A tomato seller at Makola does not care which network you use. She only cares that the money arrives.
That simple shift in behaviour, underscored by Chief Executive Officer of the Ghana Interbank Payment and Settlement Systems, Clara B. Arthur, captures how far Ghana’s digital payments ecosystem has come and how much more it must deliver.
Speaking at the 2026 3i Africa Summit in Accra, Arthur pointed to this everyday transaction as proof that interoperability is no longer theory. It is working. Different platforms now “talk” to each other, and users trust the system enough not to worry about how money moves.
But that example also raises a bigger question: if digital payments are already working at the local level, what is the next problem Ghana must solve?
Beyond Payments: The Real Test Begins
For years, Ghana’s digital finance story has been about access—getting more people onto mobile money and electronic platforms. That phase is largely complete.
The next phase, as Arthur’s remarks suggest, is about depth, scale, and connection.
Ghana now has the infrastructure: instant payments, mobile money interoperability, a national card system, and clearing platforms. These systems have reduced friction in everyday transactions and expanded financial inclusion.
Yet the real test is no longer whether Ghanaians can send money.
It is whether those same systems can support businesses, drive trade, and connect seamlessly beyond Ghana’s borders.
Infrastructure Is Not the Same as Integration
Arthur described GhIPSS as providing the “rails” of the financial system which are platforms on which banks, fintechs, and mobile operators build services.
That framing is important, but it also exposes a limitation.
Rails alone do not guarantee movement at scale.
Ghana’s payment ecosystem may be connected domestically, but across Africa, fragmentation persists. Different countries operate different standards, regulations, and systems. Without alignment, a payment that moves seamlessly in Accra can still stall at the border.
Arthur acknowledged this challenge, pointing to efforts to link Ghana’s instant payment systems with other African platforms.
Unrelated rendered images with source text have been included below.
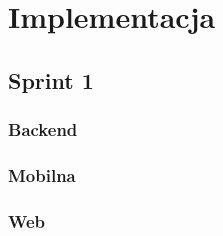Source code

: \chapter{Implementacja}

\section{Sprint 1}
\subsection{Backend}
\subsection{Mobilna}
\subsection{Web}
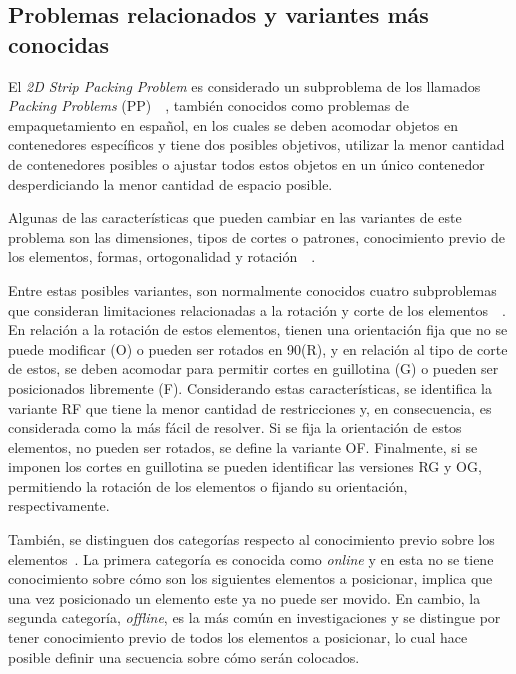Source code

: \documentclass[letter, 10pt]{article}
\begin{document}
\subsection{Problemas relacionados y variantes m\'as conocidas}

El \emph{2D Strip Packing Problem} es considerado un subproblema de los llamados \emph{Packing Problems} (PP)~\cite{babaouglu2017solving}~\cite{lodi2002two}, tambi\'en conocidos como problemas de empaquetamiento en espa\~nol, en los cuales se deben acomodar objetos en contenedores espec\'ificos y tiene dos posibles objetivos, utilizar la menor cantidad de contenedores posibles o ajustar todos estos objetos en un \'unico contenedor desperdiciando la menor cantidad de espacio posible.

Algunas de las caracter\'isticas que pueden cambiar en las variantes de este problema son las dimensiones, tipos de cortes o patrones, conocimiento previo de los elementos, formas, ortogonalidad y rotaci\'on~\cite{junior2022rectangular}~\cite{oliveira2016survey}.

Entre estas posibles variantes, son normalmente conocidos cuatro subproblemas que consideran limitaciones relacionadas a la rotaci\'on y corte de los elementos~\cite{junior2022rectangular}~\cite{lodi2002two}. En relaci\'on a la rotaci\'on de estos elementos, tienen una orientaci\'on fija que no se puede modificar (O) o pueden ser rotados en 90\textdegree (R), y en relaci\'on al tipo de corte de estos, se deben acomodar para permitir cortes en guillotina (G) o pueden ser posicionados libremente (F). Considerando estas caracter\'isticas, se identifica la variante RF que tiene la menor cantidad de restricciones y, en consecuencia, es considerada como la m\'as f\'acil de resolver. Si se fija la orientaci\'on de estos elementos, no pueden ser rotados, se define la variante OF. Finalmente, si se imponen los cortes en guillotina se pueden identificar las versiones RG y OG, permitiendo la rotaci\'on de los elementos o fijando su orientaci\'on, respectivamente.

Tambi\'en, se distinguen dos categor\'ias respecto al conocimiento previo sobre los elementos~\cite{oliveira2016survey}. La primera categor\'ia es conocida como \emph{online} y en esta no se tiene conocimiento sobre c\'omo son los siguientes elementos a posicionar, implica que una vez posicionado un elemento este ya no puede ser movido. En cambio, la segunda categor\'ia, \emph{offline}, es la m\'as com\'un en investigaciones y se distingue por tener conocimiento previo de todos los elementos a posicionar, lo cual hace posible definir una secuencia sobre c\'omo ser\'an colocados.
\end{document}
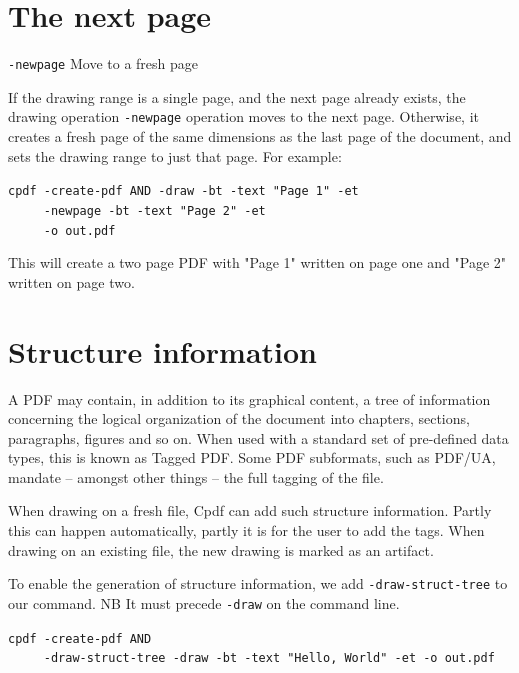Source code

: \documentclass{book}
\begin{document}
\section{The next page}

  {\small\begin{framed}
   \vspace{1.5mm}
   \noindent\verb!-newpage! Move to a fresh page
  \end{framed}}

If the drawing range is a single page, and the next page already exists, the drawing operation \texttt{-newpage} operation moves to the next page. Otherwise, it creates a fresh page of the same dimensions as the last page of the document, and sets the drawing range to just that page. For example:

\begin{framed}
 \noindent\small\verb?cpdf -create-pdf AND -draw -bt -text "Page 1" -et?\\
 \noindent\small\verb?     -newpage -bt -text "Page 2" -et?\\
 \noindent\small\verb?     -o out.pdf?
\end{framed}

\noindent This will create a two page PDF with "Page 1" written on page one and "Page 2" written on page two.

\section{Structure information}

A PDF may contain, in addition to its graphical content, a tree of information concerning the logical organization of the document into chapters, sections, paragraphs, figures and so on. When used with a standard set of pre-defined data types, this is known as Tagged PDF. Some PDF subformats, such as PDF/UA, mandate -- amongst other things -- the full tagging of the file.

When drawing on a fresh file, Cpdf can add such structure information. Partly this can happen automatically, partly it is for the user to add the tags. When drawing on an existing file, the new drawing is marked as an artifact.

To enable the generation of structure information, we add \texttt{-draw-struct-tree} to our command. NB It must precede \texttt{-draw} on the command line.

\begin{framed}
   \noindent\small\verb!cpdf -create-pdf AND!\\
   \noindent\small\verb!     -draw-struct-tree -draw -bt -text "Hello, World" -et -o out.pdf!
\end{framed}
\end{document}
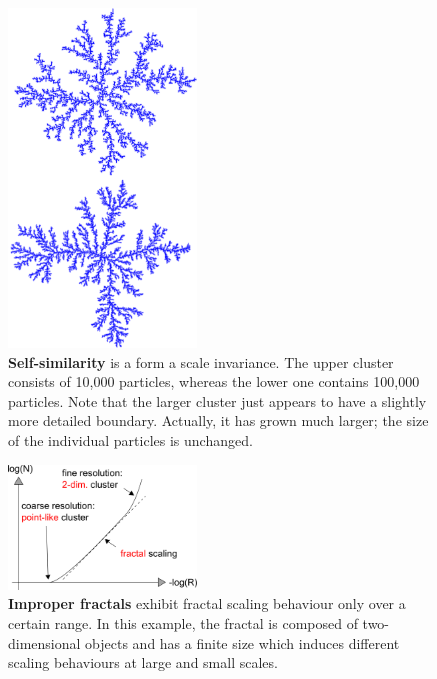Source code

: \documentclass[twocolumn, 10pt]{scrartcl}
\begin{document}
        \begin{figure}
            \center
            \includegraphics[width=5cm]{img/selfsim.png}
            \caption[Self-similarity]
                {\small\textbf{Self-similarity} is a form a scale invariance. The upper cluster consists of 10,000
                particles, whereas the lower one contains 100,000 particles. Note that the larger cluster just appears
                to have a slightly more detailed boundary. Actually, it has grown much larger; the size of the
                individual particles is unchanged.}
            \label{fig-selfsim}
        \end{figure}

        \begin{figure}
            \center
            \includegraphics[width=5cm]{img/scale.png}
            \caption[Improper Fractals]
                {\small\textbf{Improper fractals} exhibit fractal scaling behaviour only over a certain range.
                In this example, the fractal is composed of two-dimensional objects and has a finite size
                which induces different scaling behaviours at large and small scales.}
            \label{fig-scale}
        \end{figure}
\end{document}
The implication is clear: Ghana’s success at home risks hitting a ceiling if regional interoperability does not catch up.
The ISO 20022 Shift: Technical Upgrade or Strategic Pivot?
One of the most significant disclosures in Arthur’s remarks was Ghana’s migration to the ISO 20022 global messaging standard.
On the surface, this is a technical upgrade, modernising how financial messages are structured and transmitted. But in reality, it is a strategic move.
ISO 20022 allows for richer data, faster processing, and better compatibility with global financial systems. For Ghana, this means its payment infrastructure is being aligned not just for domestic efficiency, but for international relevance.
The implication is far-reaching: Ghana is positioning itself to plug directly into global financial networks—reducing friction in cross-border trade, improving transparency, and making its financial system more attractive to international investors.
But alignment also raises the stakes. Once systems meet global standards, expectations around speed, security, and reliability rise accordingly.
The Virtual Asset Question: Innovation Meets Regulation
Arthur’s reference to the emerging virtual asset space introduces another layer of complexity.
With the passage of the Virtual Asset Service Providers Act, Ghana is opening the door to new forms of digital finance—cryptocurrencies, tokenised assets, and blockchain-based services.
GhIPSS’s role, as outlined by Arthur, is to provide shared infrastructure that supports innovation while maintaining oversight.
That balance is delicate.
Too much regulation could stifle innovation. Too little could expose the financial system to risk.
The implication is that Ghana is moving into a phase where the challenge is no longer just building systems, but governing increasingly complex financial ecosystems.
Collaboration Has Worked But Can It Hold?
Arthur attributed Ghana’s progress to “collaborative leadership” between regulators, banks, fintechs, and mobile money operators.
That model has delivered results: faster transactions, lower costs, and broader access.
But collaboration becomes harder as systems scale.
As more players enter the ecosystem, particularly in areas like fintech and digital assets, interests can diverge. Competition intensifies. Regulatory demands grow.
Sustaining the same level of coordination will require stronger institutional frameworks, clearer rules, and continued leadership from the Bank of Ghana.
From Financial Inclusion to Economic Transformation
At its core, Arthur’s message reflects a transition.
Ghana is moving from financial inclusion, which is ensuring people can access services, to financial integration, that’s ensuring those services drive economic activity.
This is where the Makola example becomes more than a story about convenience.
If digital payments can extend beyond peer-to-peer transfers into supply chains, cross-border trade, and business financing, they can unlock productivity and growth.
If they cannot, the system risks remaining a tool for transactions rather than a driver of transformation.
The Bigger Question
Madam Arthur’s remarks reaffirm that Ghana’s digital payments infrastructure is no longer in its infancy.
It works. It is trusted. It is expanding.
But the real question is no longer about building the system.
It is about what the system can carry.
Can it support a truly integrated African market?
Can it handle the demands of modern commerce?
Can it evolve fast enough to keep pace with innovation?
The tomato seller in Makola may not ask those questions.
But the future of Ghana’s digital economy depends on the answers.